In the first period of the illness, the hands do not tremble as they lie on the coverlet, but when the patient tries to take a cup or a spoon, they shake so that everything is upset and spilt. At night the dreams, which have already awakened him in fright, assume the character of a positive hallucination. Often patients spring out of bed, crying that a snake is twining round their neck, and they tear, panting, the clothes from their body, and wander about naked, writhing, as though trying to release their neck from a noose, to free themselves from fetters in which their madness has bound them fast.

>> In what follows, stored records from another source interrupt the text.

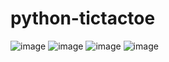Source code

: # python-tictactoe

![image](https://github.com/user-attachments/assets/91cfb156-d042-4be4-a88c-7d6b2bc1b4cd)
![image](https://github.com/user-attachments/assets/120a936c-fff2-4ccf-bad2-b4dcac0fef21)
![image](https://github.com/user-attachments/assets/50cb4f3c-9d94-45fa-8531-a7473a12ec11)
![image](https://github.com/user-attachments/assets/75ad98fb-64fe-4563-b954-08bff23fad50)
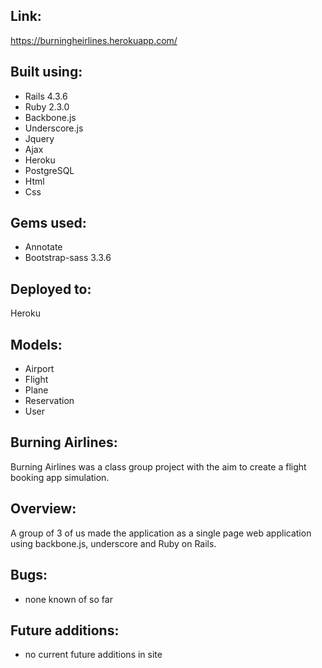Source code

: ## Link:
https://burningheirlines.herokuapp.com/

## Built using:

* Rails 4.3.6
* Ruby 2.3.0
* Backbone.js
* Underscore.js
* Jquery
* Ajax
* Heroku
* PostgreSQL
* Html
* Css

## Gems used:

* Annotate
* Bootstrap-sass 3.3.6

## Deployed to:
  Heroku

## Models:

* Airport
* Flight
* Plane
* Reservation
* User

## Burning Airlines:

Burning Airlines was a class group project with the aim to create a flight booking app simulation.

## Overview:

A group of 3 of us made the application as a single page web application using backbone.js, underscore and Ruby on Rails.  

## Bugs:

* none known of so far

## Future additions:

* no current future additions in site
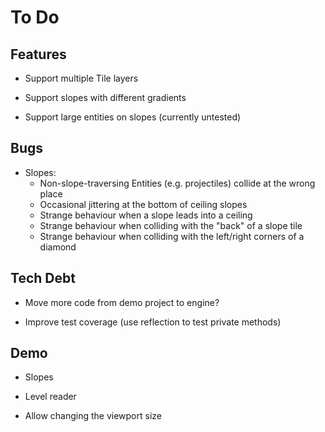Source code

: # To Do

## Features

 - Support multiple Tile layers

 - Support slopes with different gradients

 - Support large entities on slopes (currently untested)

## Bugs

 - Slopes:
    - Non-slope-traversing Entities (e.g. projectiles) collide at the wrong place
    - Occasional jittering at the bottom of ceiling slopes
    - Strange behaviour when a slope leads into a ceiling
    - Strange behaviour when colliding with the "back" of a slope tile
    - Strange behaviour when colliding with the left/right corners of a diamond

## Tech Debt

 - Move more code from demo project to engine?

 - Improve test coverage (use reflection to test private methods)

## Demo

 - Slopes

 - Level reader

 - Allow changing the viewport size
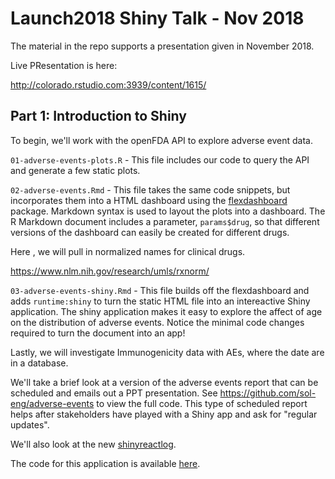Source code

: # Launch2018 Shiny Talk - Nov 2018

The material in the repo supports a presentation given in November 2018.

Live PResentation is here:

http://colorado.rstudio.com:3939/content/1615/


## Part 1: Introduction to Shiny

To begin, we'll work with the openFDA API to explore adverse event data.

`01-adverse-events-plots.R` - This file includes our code to query the API and generate a few static plots.

`02-adverse-events.Rmd` - This file takes the same code snippets, but incorporates them into a HTML dashboard using the [flexdashboard](https://rstudio.github.io/flexdashboard) package. Markdown syntax is used to layout the plots into a dashboard. The R Markdown document includes a parameter, `params$drug`, so that different versions of the dashboard can easily be created for different drugs.

Here , we will pull in normalized names for clinical drugs.

https://www.nlm.nih.gov/research/umls/rxnorm/

`03-adverse-events-shiny.Rmd` - This file builds off the flexdashboard and adds `runtime:shiny` to turn the static HTML file into an intereactive Shiny application. The shiny application makes it easy to explore the affect of age on the distribution of adverse events. Notice the minimal code changes required to turn the document into an app!

Lastly, we will investigate Immunogenicity data with AEs, where the date are in a database.

We'll take a brief look at a version of the adverse events report that can be scheduled and emails out a PPT presentation. See https://github.com/sol-eng/adverse-events to view the full code. This type of scheduled report helps after stakeholders have played with a Shiny app and ask for "regular updates".

 We'll also look at the new [shinyreactlog](https://github.com/rstudio/shinyreactlog). 

The code for this application is available [here](https://github.com/jcheng5/rpharma-demo).


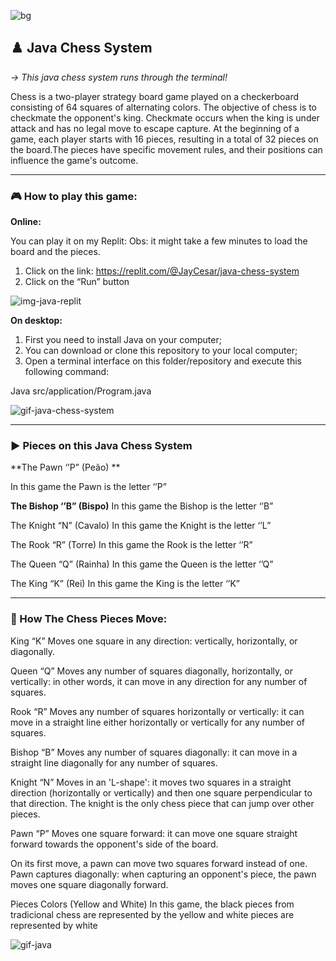 ![bg](https://github.com/JayCesar/java-chess-system/assets/44206400/9e44647c-0899-47a6-b054-c59eb9507261)

## ♟️ Java Chess System

<p> <i> → This java chess system runs through the terminal! </i></p>

Chess is a two-player strategy board game played on a checkerboard consisting of 64 squares of alternating colors. The objective of chess is to checkmate the opponent's king. Checkmate occurs when the king is under attack and has no legal move to escape capture. At the beginning of a game, each player starts with 16 pieces, resulting in a total of 32 pieces on the board.The pieces have specific movement rules, and their positions can influence the game's outcome.

***

### 🎮 How to play this game:

**Online:**

You can play it on my Replit:
Obs: it might take a few minutes to load the board and the pieces.

1) Click on the link: https://replit.com/@JayCesar/java-chess-system 
2) Click on the “Run” button

![img-java-replit](https://github.com/JayCesar/java-chess-system/assets/44206400/cfb4944f-4d52-44bd-8691-3f6b68cf840c)

**On desktop:**
1) First you need to install Java on your computer; 
2) You can download or clone this repository to your local computer; 
3) Open a terminal interface on this folder/repository and execute this following command:

Java src/application/Program.java

![gif-java-chess-system](https://github.com/JayCesar/java-chess-system/assets/44206400/3e61b81c-62fc-45cb-8006-7944b7a3767f)



***

### ▶️ Pieces on this Java Chess System

**The Pawn ‘’P” (Peão) **

In this game the Pawn is the letter ‘’P”

**The Bishop ‘’B” (Bispo)**
In this game the Bishop is the letter ‘’B”

The Knight “N” (Cavalo)
In this game the Knight is the letter ‘’L”

The Rook “R” (Torre)
In this game the Rook is the letter ‘’R”

The Queen “Q” (Rainha)
In this game the Queen is the letter ‘’Q”

The King “K” (Rei)
In this game the King is the letter ‘’K”

***

### 🧠 How The Chess Pieces Move:

King “K”
Moves one square in any direction: vertically, horizontally, or diagonally.

Queen “Q”
Moves any number of squares diagonally, horizontally, or vertically: in other words, it can move in any direction for any number of squares.

Rook “R”
Moves any number of squares horizontally or vertically: it can move in a straight line either horizontally or vertically for any number of squares.

Bishop “B”
Moves any number of squares diagonally: it can move in a straight line diagonally for any number of squares.

Knight “N”
Moves in an 'L-shape': it moves two squares in a straight direction (horizontally or vertically) and then one square perpendicular to that direction. The knight is the only chess piece that can jump over other pieces.

Pawn “P”
Moves one square forward: it can move one square straight forward towards the opponent's side of the board. 

On its first move, a pawn can move two squares forward instead of one.
Pawn captures diagonally: when capturing an opponent's piece, the pawn moves one square diagonally forward.

Pieces Colors (Yellow and White)
In this game, the black pieces from tradicional chess are represented by the yellow and white pieces are represented by white 

![gif-java](https://github.com/JayCesar/java-chess-system/assets/44206400/1cbe5e79-db74-42ef-807e-f91ba7aa325a)










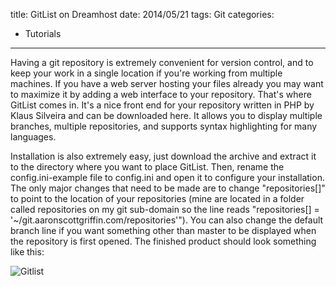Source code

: title: GitList on Dreamhost
date: 2014/05/21
tags: Git
categories:
- Tutorials
---

Having a git repository is extremely convenient for version control, and to keep your work in a single location if you're working from multiple machines. If you have a web server hosting your files already you may want to maximize it by adding a web interface to your repository. That's where GitList comes in. It's a nice front end for your repository written in PHP by Klaus Silveira and can be downloaded here. It allows you to display multiple branches, multiple repositories, and supports syntax highlighting for many languages.

Installation is also extremely easy, just download the archive and extract it to the directory where you want to place GitList. Then, rename the config.ini-example file to config.ini and open it to configure your installation. The only major changes that need to be made are to change "repositories[]" to point to the location of your repositories (mine are located in a folder called repositories on my git sub-domain so the line reads "repositories[] = '~/git.aaronscottgriffin.com/repositories'"). You can also change the default branch line if you want something other than master to be displayed when the repository is first opened. The finished product should look something like this: 

![Gitlist](/images/gitlist1.png)
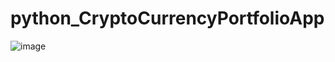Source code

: # python_CryptoCurrencyPortfolioApp

![image](https://github.com/ChiShengChen/python_CryptoCurrencyPortfolioApp/raw/master/pycryptoDemo.jpg)

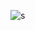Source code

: ![s](https://github-readme-stats.vercel.app/api?username=miermontoto&count_private=true&show_icons=true&theme=onedark)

Then they grow quiet again, but the delirium has broken out and will develop, leaving them no more peace. They will lend life to every shadow, and see perpetually before them reptiles and insects crawling about and multiplying. What agony! Ever and anon they cry out that monstrous spiders or venomous scorpions are creeping from the walls on to the bed; that black cats with fiery eyes are crouching on their breast; that wolves with open jaws or mad dogs with foaming mouths are biting them, or that loathsome rats, mingling with a black swarm of beetles, are gnawing at their vitals. And then the patients, tortured, annihilated by fear, writhe, gnashing their teeth, groaning, howling, sobbing. They bite their hands, tear the bed-clothes, bury their nails in their faces disfigured with rage. Then they rise to escape, and fall heavily backwards into bed, exhausted, pallid, with distorted face, a rattling in the throat, and their eyes rolling in the most awful despair.
Sometimes this hideous storm blows over, and a little calm returns. The patients are languid, and when questioned answer intelligibly but crossly. In lucid intervals some regret their faults, and say that they drank in order to forget their misfortunes or their misery, but these are only rays of light in the midst of ruins shrouded in darkness. Nearly all remain indifferent to the desolation of the family, shake their heads disconsolately, and talk of suicide. At every feverish attack, by whatever cause produced, the frenzy becomes so great that they must be bound and secured in a strait-jacket.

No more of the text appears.